Her visits to the Falls and Shankill Roads in Belfast to meet working-class women from both communities were especially important. She helped empower key women at a time in the conflict when women's voices were hardly heard. She played a major role in setting the groundwork for the formation of parties such as the Women's Coalition, which was to play an essential role in cross-community bridge building in the vital years when the peace process was being bedded down.
...Then, of course, there were the meetings in Washington, usually around St. Patrick's Day, and the White House "Irish night," which became a fixture at Hillary's insistence.
The boost to the peace process of a First Lady of the United States welcoming party leaders of whatever stripe to the White House had to be seen in person to be believed.
When perhaps the most famous woman in the world spent an extraordinary amount of time just listening to the perspectives from the various parties, it was bound to have an impact.
Progressive Unionist Party Leader David Ervine, tragically now deceased, described her as the most knowledgeable person on the issue he had met in Washington.
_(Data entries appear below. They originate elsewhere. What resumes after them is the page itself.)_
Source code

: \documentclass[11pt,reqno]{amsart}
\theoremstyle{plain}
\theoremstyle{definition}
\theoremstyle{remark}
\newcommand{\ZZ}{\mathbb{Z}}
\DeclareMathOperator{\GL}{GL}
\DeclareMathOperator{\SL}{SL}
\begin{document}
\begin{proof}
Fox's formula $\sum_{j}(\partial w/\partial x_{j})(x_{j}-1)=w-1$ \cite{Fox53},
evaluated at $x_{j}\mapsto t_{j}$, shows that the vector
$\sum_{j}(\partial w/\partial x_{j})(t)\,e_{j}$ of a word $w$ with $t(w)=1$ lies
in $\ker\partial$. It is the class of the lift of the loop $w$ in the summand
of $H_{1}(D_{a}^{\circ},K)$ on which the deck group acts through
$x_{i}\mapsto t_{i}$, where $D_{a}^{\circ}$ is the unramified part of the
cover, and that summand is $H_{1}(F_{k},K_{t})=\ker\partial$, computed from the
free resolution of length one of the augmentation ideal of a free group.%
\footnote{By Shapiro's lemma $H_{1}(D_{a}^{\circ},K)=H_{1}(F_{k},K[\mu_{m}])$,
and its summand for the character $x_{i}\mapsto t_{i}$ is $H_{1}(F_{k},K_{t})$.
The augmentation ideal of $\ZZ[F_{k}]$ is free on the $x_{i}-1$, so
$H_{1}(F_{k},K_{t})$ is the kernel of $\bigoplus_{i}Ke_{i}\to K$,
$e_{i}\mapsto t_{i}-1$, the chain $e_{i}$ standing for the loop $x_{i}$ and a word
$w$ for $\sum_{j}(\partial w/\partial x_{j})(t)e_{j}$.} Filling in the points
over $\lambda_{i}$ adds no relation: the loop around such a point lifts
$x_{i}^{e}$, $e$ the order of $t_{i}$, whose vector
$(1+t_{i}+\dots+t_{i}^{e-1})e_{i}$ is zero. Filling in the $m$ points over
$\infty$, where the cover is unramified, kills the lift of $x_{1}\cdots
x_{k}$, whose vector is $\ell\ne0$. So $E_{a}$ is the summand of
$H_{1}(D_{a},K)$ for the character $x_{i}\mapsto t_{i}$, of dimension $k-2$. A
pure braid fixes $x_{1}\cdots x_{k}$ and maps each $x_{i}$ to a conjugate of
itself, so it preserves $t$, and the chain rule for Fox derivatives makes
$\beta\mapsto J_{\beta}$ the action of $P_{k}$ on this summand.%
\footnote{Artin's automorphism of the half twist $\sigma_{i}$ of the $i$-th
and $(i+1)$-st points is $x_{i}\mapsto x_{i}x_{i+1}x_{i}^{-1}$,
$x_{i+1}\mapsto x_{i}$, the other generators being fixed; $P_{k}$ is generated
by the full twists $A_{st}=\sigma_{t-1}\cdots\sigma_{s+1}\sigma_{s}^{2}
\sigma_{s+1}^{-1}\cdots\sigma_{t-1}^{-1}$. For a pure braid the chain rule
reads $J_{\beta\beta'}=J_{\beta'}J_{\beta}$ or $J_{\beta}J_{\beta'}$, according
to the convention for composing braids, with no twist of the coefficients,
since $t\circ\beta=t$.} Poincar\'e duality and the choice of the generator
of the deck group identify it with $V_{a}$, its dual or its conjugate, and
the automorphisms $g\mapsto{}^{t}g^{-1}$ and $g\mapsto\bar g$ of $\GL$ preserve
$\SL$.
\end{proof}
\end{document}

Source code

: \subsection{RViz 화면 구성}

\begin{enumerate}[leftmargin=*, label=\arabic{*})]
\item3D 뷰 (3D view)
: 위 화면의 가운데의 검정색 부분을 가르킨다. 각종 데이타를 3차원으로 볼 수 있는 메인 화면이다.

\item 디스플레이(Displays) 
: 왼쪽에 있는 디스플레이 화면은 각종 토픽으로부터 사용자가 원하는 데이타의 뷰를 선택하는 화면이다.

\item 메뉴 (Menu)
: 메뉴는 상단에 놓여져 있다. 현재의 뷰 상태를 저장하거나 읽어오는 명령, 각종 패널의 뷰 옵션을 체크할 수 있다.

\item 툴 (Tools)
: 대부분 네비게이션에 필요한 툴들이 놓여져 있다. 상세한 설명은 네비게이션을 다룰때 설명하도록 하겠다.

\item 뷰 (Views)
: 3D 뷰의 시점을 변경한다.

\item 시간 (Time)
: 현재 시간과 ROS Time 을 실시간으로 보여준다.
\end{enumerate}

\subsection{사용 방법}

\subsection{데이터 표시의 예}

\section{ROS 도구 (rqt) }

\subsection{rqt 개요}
John Hume, the SDLP leader and Nobel Peace laureate who was a frequent visitor and friend, agreed. They were sitting together in a smoky hotel bar in Washington, D.C. after an economic conference on Northern Ireland, another Clinton initiative, and Hillary had just knocked them dead with a spirited contribution on peace and economic strategy.
...Hillary used the example of her peace efforts in Northern Ireland on her future global travels. Soon after being named Secretary of State she met with a small group of Irish-American leaders and spoke of her hopes that Irish Americans would meet and give advice to other diaspora leaders such as Pakistani and Indian Americans, revealing to them how the Irish diaspora helped end the conflict in Northern Ireland.
As Secretary of State, Hillary convened several diaspora conferences and used Ireland as an example of peace brokering in her bestselling memoir, Hard Choices. She also included Northern Ireland on her final travel trip as Secretary of State and received an overwhelming reception from party leaders on all sides when she spoke at a luncheon sponsored by the American Ireland Fund at the Titanic Quarter in Belfast. She promised to stay involved and she has.
That piece reminds me a lot of the account written last summer by former US ambassador to Hungary Eleni Kounalakis of Clinton's deft diplomacy in Hungary. I highly recommend reading that piece, too, because it's a remarkable snapshot of how Clinton, faced with a last-minute potential diplomatic crisis, was able to successfully and effectively pivot, and all because she listened to the ambassador's concerns.
That's the kind of president I want to have.